PROBLEM DESCRIPTION
Set down each line of the material that follows, exactly, with no pictures.

RECORDS FOR THIS EXERCISE
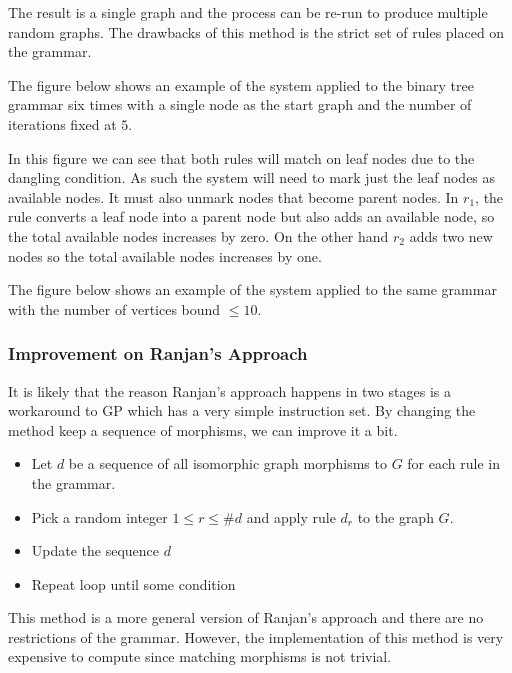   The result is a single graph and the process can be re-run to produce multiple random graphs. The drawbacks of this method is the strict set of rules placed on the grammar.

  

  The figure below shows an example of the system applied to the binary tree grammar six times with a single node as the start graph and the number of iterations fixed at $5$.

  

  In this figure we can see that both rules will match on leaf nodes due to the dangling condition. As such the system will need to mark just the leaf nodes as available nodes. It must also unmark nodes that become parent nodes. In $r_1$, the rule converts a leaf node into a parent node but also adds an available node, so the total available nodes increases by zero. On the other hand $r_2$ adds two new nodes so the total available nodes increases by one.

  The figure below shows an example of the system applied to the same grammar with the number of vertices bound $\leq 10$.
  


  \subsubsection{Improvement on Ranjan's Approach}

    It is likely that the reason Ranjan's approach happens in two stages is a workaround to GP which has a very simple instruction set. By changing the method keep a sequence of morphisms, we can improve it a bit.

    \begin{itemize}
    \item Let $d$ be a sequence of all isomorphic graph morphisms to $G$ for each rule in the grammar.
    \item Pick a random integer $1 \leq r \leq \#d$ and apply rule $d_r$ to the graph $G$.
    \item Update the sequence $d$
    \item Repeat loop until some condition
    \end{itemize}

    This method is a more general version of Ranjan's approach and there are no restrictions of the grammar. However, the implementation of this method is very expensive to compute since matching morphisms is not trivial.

SOLUTION TO THE EXERCISE
   The result is a single graph and the process can be re-run to produce multiple random graphs. The drawbacks of this method is the strict set of rules placed on the grammar.

  

  The figure below shows an example of the system applied to the binary tree grammar six times with a single node as the start graph and the number of iterations fixed at $5$.

  

  In this figure we can see that both rules will match on leaf nodes due to the dangling condition. As such the system will need to mark just the leaf nodes as available nodes. It must also unmark nodes that become parent nodes. In $r_1$, the rule converts a leaf node into a parent node but also adds an available node, so the total available nodes increases by zero. On the other hand $r_2$ adds two new nodes so the total available nodes increases by one.

  The figure below shows an example of the system applied to the same grammar with the number of vertices bound $\leq 10$.
  


  \subsubsection{Improvement on Ranjan's Approach}

    It is likely that the reason Ranjan's approach happens in two stages is a workaround to GP which has a very simple instruction set. By changing the method keep a sequence of morphisms, we can improve it a bit.

    \begin{itemize}
    \item Let $d$ be a sequence of all isomorphic graph morphisms to $G$ for each rule in the grammar.
    \item Pick a random integer $1 \leq r \leq \#d$ and apply rule $d_r$ to the graph $G$.
    \item Update the sequence $d$
    \item Repeat loop until some condition
    \end{itemize}

    This method is a more general version of Ranjan's approach and there are no restrictions of the grammar. However, the implementation of this method is very expensive to compute since matching morphisms is not trivial.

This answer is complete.